2008年5月3日の主要紙の社説を読む。
昨年と違うのが、明らかに緊張感がなくなっていた。
昨年は、国民投票法案のこともあり、熱を持っていたが、
今年は、改憲ムードの停滞と、「ねじれ国会」、
不景気と値上げラッシュ、ガソリン暫定税率復活など、
市井の生活基盤に関心が変わってしまっていた。

ある意味、よろこばしいのかもしれないが、
あまりにも昨年との落差があり、がっかりなところも。
特に朝日新聞。
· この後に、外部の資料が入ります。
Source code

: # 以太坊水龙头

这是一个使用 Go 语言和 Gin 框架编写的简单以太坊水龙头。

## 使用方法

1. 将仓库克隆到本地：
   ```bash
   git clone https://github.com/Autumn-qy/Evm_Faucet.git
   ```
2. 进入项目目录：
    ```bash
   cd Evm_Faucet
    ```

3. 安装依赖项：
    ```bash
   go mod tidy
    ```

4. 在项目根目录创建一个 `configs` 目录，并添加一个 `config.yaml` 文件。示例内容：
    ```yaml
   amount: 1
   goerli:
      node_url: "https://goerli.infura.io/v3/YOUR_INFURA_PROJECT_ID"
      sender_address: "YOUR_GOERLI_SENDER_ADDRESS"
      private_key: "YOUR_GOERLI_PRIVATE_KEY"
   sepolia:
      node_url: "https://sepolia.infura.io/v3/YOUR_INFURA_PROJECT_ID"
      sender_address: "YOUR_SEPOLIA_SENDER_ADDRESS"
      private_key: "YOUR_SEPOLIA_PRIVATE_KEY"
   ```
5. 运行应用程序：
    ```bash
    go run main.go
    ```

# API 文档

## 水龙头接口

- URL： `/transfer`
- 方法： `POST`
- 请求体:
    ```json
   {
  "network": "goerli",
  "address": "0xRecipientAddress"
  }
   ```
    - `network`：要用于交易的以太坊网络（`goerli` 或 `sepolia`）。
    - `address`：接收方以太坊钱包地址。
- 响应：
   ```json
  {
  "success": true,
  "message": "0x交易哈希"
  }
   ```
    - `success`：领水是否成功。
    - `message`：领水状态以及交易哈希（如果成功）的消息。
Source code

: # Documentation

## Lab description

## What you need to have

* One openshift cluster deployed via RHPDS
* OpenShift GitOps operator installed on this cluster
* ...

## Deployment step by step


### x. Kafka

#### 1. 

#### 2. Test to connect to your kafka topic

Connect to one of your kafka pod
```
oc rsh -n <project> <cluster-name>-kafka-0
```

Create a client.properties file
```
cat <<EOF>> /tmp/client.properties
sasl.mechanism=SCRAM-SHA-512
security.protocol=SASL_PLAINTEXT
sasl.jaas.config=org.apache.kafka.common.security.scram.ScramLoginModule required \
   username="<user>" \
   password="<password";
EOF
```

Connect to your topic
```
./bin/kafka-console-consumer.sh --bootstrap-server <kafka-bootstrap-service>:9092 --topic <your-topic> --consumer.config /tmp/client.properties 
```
もう「事なかれ主義」が染み付いてしまっている。
読売や産経・日経は、もっと真面目に改憲論議をせよ、との意見。
ただ、読んでいて本気度はそんなに無いような印象だった。

参議院の野党過半数の「ねじれ」に絡んで「参議院不要論」を
出している新聞も複数あった。
上手くいかなきゃ存在を否定する姿勢はとても「社会の木鐸」ではない。

その他、ワーキングプア、ネット難民、「後期」高齢者保険など、
最近の問題点と憲法を単純につぎはぎしただけの論調が並び、
読んでいて失望感が多かった。

しかし、全部がダメ、というわけでもなく、
東京新聞の社説はまずまず、といった印象。
憲法に関する「砦」意識は、ここでも何度でも書いているので、
親近感があった。というよりもしや…。